Abstract
The neuropsychological tests of spatial span are designed to measure attention and working memory. The version of the spatial span test in the Cambridge Neuropsychological Test Automated Battery (CANTAB) evaluates these functions through the recall of sequences of spatial locations presented to the subject.
Objective
The present study investigated how age, gender and educational level might affect the performance of the non-verbal system.
Methods
A total of 60 children and adolescents aged 6 to 18 years were assessed (25 males and 35 females).
Results
The results showed no gender differences in test performance. Children with six or more years of education showed better performance than children with less than three years of education. Older children had more schooling and thus were able to recall a greater number of items. Span length values proved similar to a previous large normative study which also employed the CANTAB Spatial Span (De Luca et al., 2003).
Conclusion
The similarity in performance of the Brazilian children and adolescents studied and the group of Australian participants examined by the cited authors, despite the socio-cultural and economical differences, points to the suitability of the task for the assessment of attention and working memory in Brazilian children.
Keywords: neuropsychological tests, CANTAB, spatial span, working memory, children, educational status
Abstract
Testes neuropsicológicos de span visuoespacial são construídos para avaliar amplitude atencional e memória de trabalho. Na versão do teste de span visuoespacial da Cambridge Neuropsychological Test Automated Battery (CANTAB) essa avaliação é feita através de sequências de localização espacial.
Objetivo
O presente estudo investiga como a idade, o sexo e a escolaridade podem afetar o desempenho nesse sistema não-verbal.
Métodos
Foram avaliadas 60 crianças e adolescentes com idades entre 6 e 18 anos (25 meninos; 35 meninas).
Resultados
Os resultados não mostraram diferenças no desempenho do teste entre os sexos. O grupo de crianças com seis ou mais anos de escolaridade foi melhor do que a de crianças menores de três anos de estudo. Nossos resultados sugerem que as crianças mais velhas e, portanto, com maior tempo de escolaridade conseguem se lembrar de um número maior de itens. Os valores de amplitude foram similares aos obtidos em um experimento normativo prévio amplo no qual foi utilizado o teste Spatial Span do CANTAB (De Luca et al., 2003).
Conclusão
Estas concordâncias de desempenhos entre crianças e adolescentes brasileiros e o grupo de participantes australianos examinados pelos autores citados nos mostram que apesar das diferenças sócio-culturais e econômicas existentes, a tarefa é adequada para avaliação de atenção e memória de trabalho em crianças brasileiras.
Memory span is “the ability to grasp a number of dizscrete units in a single moment of attention and to reproduce them immediately”.1 Memory span assessment measures the ability to recall series of discrete stimuli, such as digits, letters, words, sounds, immediately after their presentation. Practically every type of material can be used in test span capacity.1
The Spatial Span Test is frequently considered a nonverbal analogue of the Digit Span Test, which measures the capacity of visuospatial memory.2 The most frequently cited theoretical model in recent research on verbal short-term memory development has been the Baddeley and Hitch3 working memory model.

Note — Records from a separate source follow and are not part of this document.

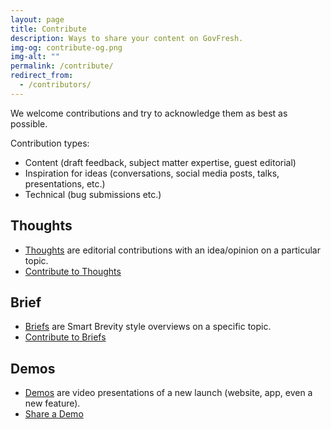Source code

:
 ```yaml
---
layout: page
title: Contribute
description: Ways to share your content on GovFresh.
img-og: contribute-og.png
img-alt: ""
permalink: /contribute/
redirect_from:
  - /contributors/
---
```


We welcome contributions and try to acknowledge them as best as possible.

Contribution types:

- Content (draft feedback, subject matter expertise, guest editorial)
- Inspiration for ideas (conversations, social media posts, talks, presentations, etc.)
- Technical (bug submissions etc.)

## Thoughts

- [Thoughts](/thoughts) are editorial contributions with an idea/opinion on a particular topic.
- [Contribute to Thoughts](https://forms.gle/gm8REnxgwXUjsWWq7)

## Brief

- [Briefs](/brief) are Smart Brevity style overviews on a specific topic.
- [Contribute to Briefs](https://forms.gle/gm8REnxgwXUjsWWq7)

## Demos

- [Demos](/demos) are video presentations of a new launch (website, app, even a new feature).
- [Share a Demo](https://forms.gle/gm8REnxgwXUjsWWq7)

Working memory is a limited capacity system serving to keep “active” a limited amount of information for a brief period of time, and then to operate on it. The Baddeley and Hitch working memory model includes a central component, the central executive, and three sub-systems: the phonological loop, the visuospatial sketchpad and the episodic buffer.4
In its original formulation3 this model proposed the existence of two separate systems involved in working memory. These two systems handled different classes of information: the articulatory loop handles speech-based (phonological) information that allows auditory information to be held through a rehearsal mechanism that prevents its rapid decay, and the visuospatial sketchpad handles visual (e.g., color) and spatial (e.g., location) information allowing this information to be maintained and manipulated.4
The episodic buffer is an addition to the original working memory model. It was proposed by Baddeley in order to handle phenomena that were not covered by the first model. In the revised model he intended to bring together and integrate the information from the other components of working memory, together with information about time and order.4
The present study is concerned with memory for spatial information and therefore assesses the visuospatial sketchpad proposed by Baddeley and Hitch. The aim was to investigate how age, gender and educational level might affect the performance of the non-verbal system, using a modern computerized instrument called the Cambridge Neuropsychological Test Automated Battery (CANTAB) (Cambridge Cognition, 2005). The CANTAB was developed over 20 years ago at the University of Cambridge by Robbins and Sahakian5 for evalutation of cognitive function.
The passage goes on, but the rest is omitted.